--- The task ---
After finding the line with "Scala-Spark / SQL Server*." in the data below, set down exactly each line through the one with "- Promedio General: 5/5.", inclusive, and stop there.

--- Records provided ---

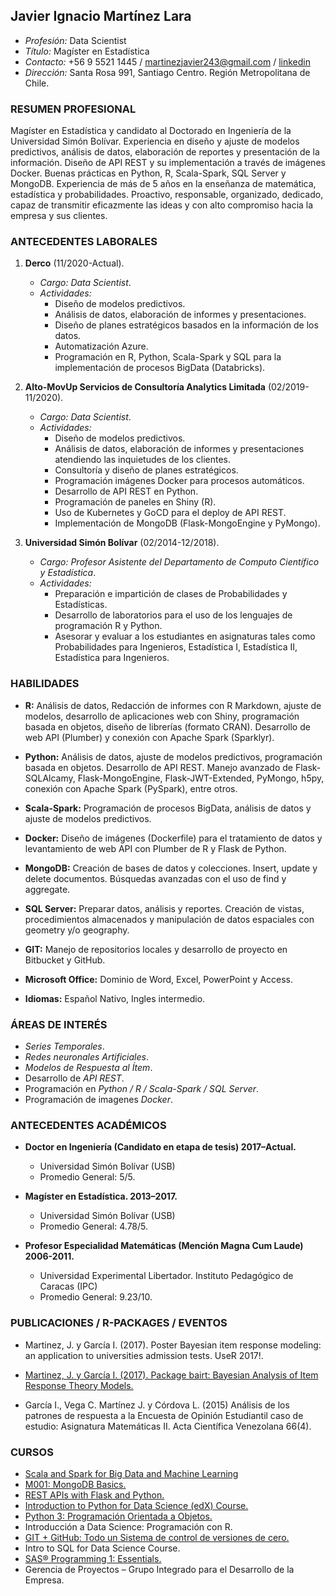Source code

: ## Javier Ignacio Martínez Lara
- *Profesión:* Data Scientist
- *Título:* Magíster en Estadística
- *Contacto:* +56 9 5521 1445 / martinezjavier243@gmail.com / [linkedin](https://www.linkedin.com/in/javier-mart%C3%ADnez-828680136)
- *Dirección:* Santa Rosa 991, Santiago Centro. Región Metropolitana de Chile.

### RESUMEN PROFESIONAL

Magíster en Estadística y candidato al Doctorado en Ingeniería de la Universidad Simón Bolívar. Experiencia en diseño y ajuste de modelos predictivos, análisis de datos, elaboración de reportes y presentación de la información. Diseño de API REST y su implementación a través de imágenes Docker. Buenas prácticas en Python, R, Scala-Spark, SQL Server y MongoDB. Experiencia de más de 5 años en la enseñanza de matemática, estadística y probabilidades. Proactivo, responsable, organizado, dedicado, capaz de transmitir eficazmente las ideas y con alto compromiso hacia la empresa y sus clientes. 

### ANTECEDENTES LABORALES
1. **Derco** (11/2020-Actual).
	* *Cargo:* *Data Scientist*.
	* *Actividades:*
		* Diseño de modelos predictivos.
		* Análisis de datos, elaboración de informes y presentaciones.
		* Diseño de planes estratégicos basados en la información de los datos.
		* Automatización Azure.
		* Programación en R, Python, Scala-Spark y SQL para la implementación de procesos BigData (Databricks).

2. **Alto-MovUp Servicios de Consultoría Analytics Limitada** (02/2019-11/2020).
	* *Cargo:* *Data Scientist*.
	* *Actividades:*
		* Diseño de modelos predictivos.
		* Análisis de datos, elaboración de informes y presentaciones atendiendo las inquietudes de los clientes.
		* Consultoría y diseño de planes estratégicos.
		* Programación imágenes Docker para procesos automáticos.
		* Desarrollo de API REST en Python.
		* Programación de paneles en Shiny (R).
		* Uso de Kubernetes y GoCD para el deploy de API REST.
		* Implementación de MongoDB (Flask-MongoEngine y  PyMongo).
  
3. **Universidad Simón Bolívar** (02/2014-12/2018).
	* *Cargo:* *Profesor Asistente del Departamento de Computo Científico y Estadística*.
	* *Actividades:* 
		* Preparación e impartición de clases de Probabilidades y Estadísticas.
		* Desarrollo de laboratorios para el uso de los lenguajes de programación R y Python.
		* Asesorar y evaluar a los estudiantes en asignaturas tales como Probabilidades para Ingenieros, Estadística I, Estadística II, Estadística para Ingenieros. 

### HABILIDADES

- **R:**
Análisis de datos, Redacción de informes con R Markdown, ajuste de modelos, desarrollo de aplicaciones web con Shiny, programación basada en objetos, diseño de librerías (formato CRAN). Desarrollo de web API (Plumber) y conexión con Apache Spark (Sparklyr).

- **Python:**
Análisis de datos, ajuste de modelos predictivos, programación basada en objetos. Desarrollo de API REST. Manejo avanzado de Flask-SQLAlcamy, Flask-MongoEngine, Flask-JWT-Extended, PyMongo, h5py, conexión con Apache Spark (PySpark), entre otros.

- **Scala-Spark:**
Programación de procesos BigData, análisis de datos y ajuste de modelos predictivos.

- **Docker:**
Diseño de imágenes (Dockerfile) para el tratamiento de datos y levantamiento de web API con Plumber de R y Flask de Python.

- **MongoDB:**
Creación de bases de datos y colecciones. Insert, update y delete documentos. Búsquedas avanzadas con el uso de find y aggregate. 

- **SQL Server:**
Preparar datos, análisis y reportes. Creación de vistas, procedimientos almacenados y manipulación de datos espaciales con geometry y/o geography.

- **GIT:**
Manejo de repositorios locales y desarrollo de proyecto en Bitbucket y GitHub. 

- **Microsoft Office:**
Dominio de Word, Excel, PowerPoint y Access.

- **Idiomas:**
Español Nativo, Ingles intermedio.
	
### ÁREAS DE INTERÉS

* *Series Temporales*.
* *Redes neuronales Artificiales*.
* *Modelos de Respuesta al Ítem*.
* Desarrollo de *API REST*.
* Programación en *Python / R / Scala-Spark / SQL Server*.
* Programación de imagenes *Docker*.

### ANTECEDENTES ACADÉMICOS

- **Doctor en Ingeniería (Candidato en etapa de tesis) 2017–Actual.**
	- Universidad Simón Bolívar (USB)
	- Promedio General: 5/5.

- **Magíster en Estadística. 2013–2017.**
	- Universidad Simón Bolívar (USB)
	- Promedio General: 4.78/5.

- **Profesor Especialidad Matemáticas (Mención Magna Cum Laude) 2006-2011.** 
	- Universidad Experimental Libertador. Instituto Pedagógico de Caracas (IPC)
	- Promedio General: 9.23/10.

### PUBLICACIONES / R-PACKAGES / EVENTOS

*	Martinez, J. y García I. (2017). Poster Bayesian item response modeling: an application to universities admission tests.  UseR 2017!.

*	[Martinez, J. y García I. (2017). Package bairt: Bayesian Analysis of Item Response Theory Models.](https://CRAN.R-project.org/package=bairt)

*	García I., Vega C. Martínez J. y Córdova L. (2015) Análisis de los patrones de respuesta a la Encuesta de Opinión Estudiantil caso de estudio: Asignatura Matemáticas II. Acta Científica Venezolana 66(4).

### CURSOS
* [Scala and Spark for Big Data and Machine Learning](http://ude.my/UC-b6f4d5d7-1284-4d93-bdc1-67fa96cad7e0)
* [M001: MongoDB Basics.](https://university.mongodb.com/course_completion/d9207f78-db0b-4a61-bdb1-1e39d08de00d)
* [REST APIs with Flask and Python.](https://www.udemy.com/certificate/UC-bbd2e31d-97ce-4c39-8ef6-e5422ce040fa/)
* [Introduction to Python for Data Science (edX) Course.](https://www.datacamp.com/statement-of-accomplishment/course/5691d7cfb8371155ede2c00267db6ca1c1ac71e4)
* [Python 3: Programación Orientada a Objetos.](https://www.linkedin.com/sharing/share-offsite/?url=http%3A%2F%2Fude.my%2FUC-3202539f-20e3-46ad-9cae-c29ea817a0c1)
* Introducción a Data Science: Programación con R.
* [GIT + GitHub: Todo un Sistema de control de versiones de cero.](https://www.udemy.com/certificate/UC-b99a53e6-b26b-478f-852e-afd4a4527973/)
* Intro to SQL for Data Science Course.
* [SAS® Programming 1: Essentials.](https://www.youracclaim.com/badges/c6a7c4bd-1381-4b06-9104-6574557bb9f5/linked_in_profile)
* Gerencia de Proyectos – Grupo Integrado para el Desarrollo de la Empresa.

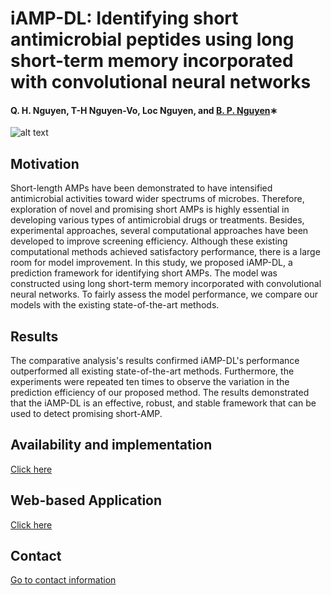 # iAMP-DL: Identifying short antimicrobial peptides using long short-term memory incorporated with convolutional neural networks

#### Q. H. Nguyen, T-H Nguyen-Vo, Loc Nguyen, and [B. P. Nguyen](https://homepages.ecs.vuw.ac.nz/~nguyenb5/about.html)∗

![alt text](https://github.com/mldlproject/2021-iANP-EC/blob/main/iAMP_DL_abs.svg)

## Motivation
Short-length AMPs have been demonstrated to have intensified antimicrobial activities toward wider spectrums of microbes. Therefore, 
exploration of novel and promising short AMPs is highly essential in developing various types of antimicrobial drugs or treatments. 
Besides, experimental approaches, several computational approaches have been developed to improve screening efficiency. Although these 
existing computational methods achieved satisfactory performance, there is a large room for model improvement. In this study, we proposed 
iAMP-DL, a prediction framework for identifying short AMPs. The model was constructed using long short-term memory incorporated with 
convolutional neural networks. To fairly assess the model performance, we compare our models with the existing state-of-the-art methods.

## Results
The comparative analysis's results confirmed iAMP-DL's performance outperformed all existing state-of-the-art methods. Furthermore, the experiments 
were repeated ten times to observe the variation in the prediction efficiency of our proposed method. The results demonstrated that the iAMP-DL is 
an effective, robust, and stable framework that can be used to detect promising short-AMP.


## Availability and implementation
[Click here](https://github.com/quangnhbk/antimicrobialpeptides)

## Web-based Application
[Click here](http://45.117.83.253/problem_amp)

## Contact 
[Go to contact information](https://homepages.ecs.vuw.ac.nz/~nguyenb5/contact.html)
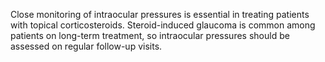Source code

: Close monitoring of intraocular pressures is essential in treating patients with topical corticosteroids. Steroid-induced glaucoma is common among patients on long-term treatment, so intraocular pressures should be assessed on regular follow-up visits.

--- Answer to this problem ---
* Programación en *Python / R / Scala-Spark / SQL Server*.
* Programación de imagenes *Docker*.

### ANTECEDENTES ACADÉMICOS

- **Doctor en Ingeniería (Candidato en etapa de tesis) 2017–Actual.**
	- Universidad Simón Bolívar (USB)
	- Promedio General: 5/5.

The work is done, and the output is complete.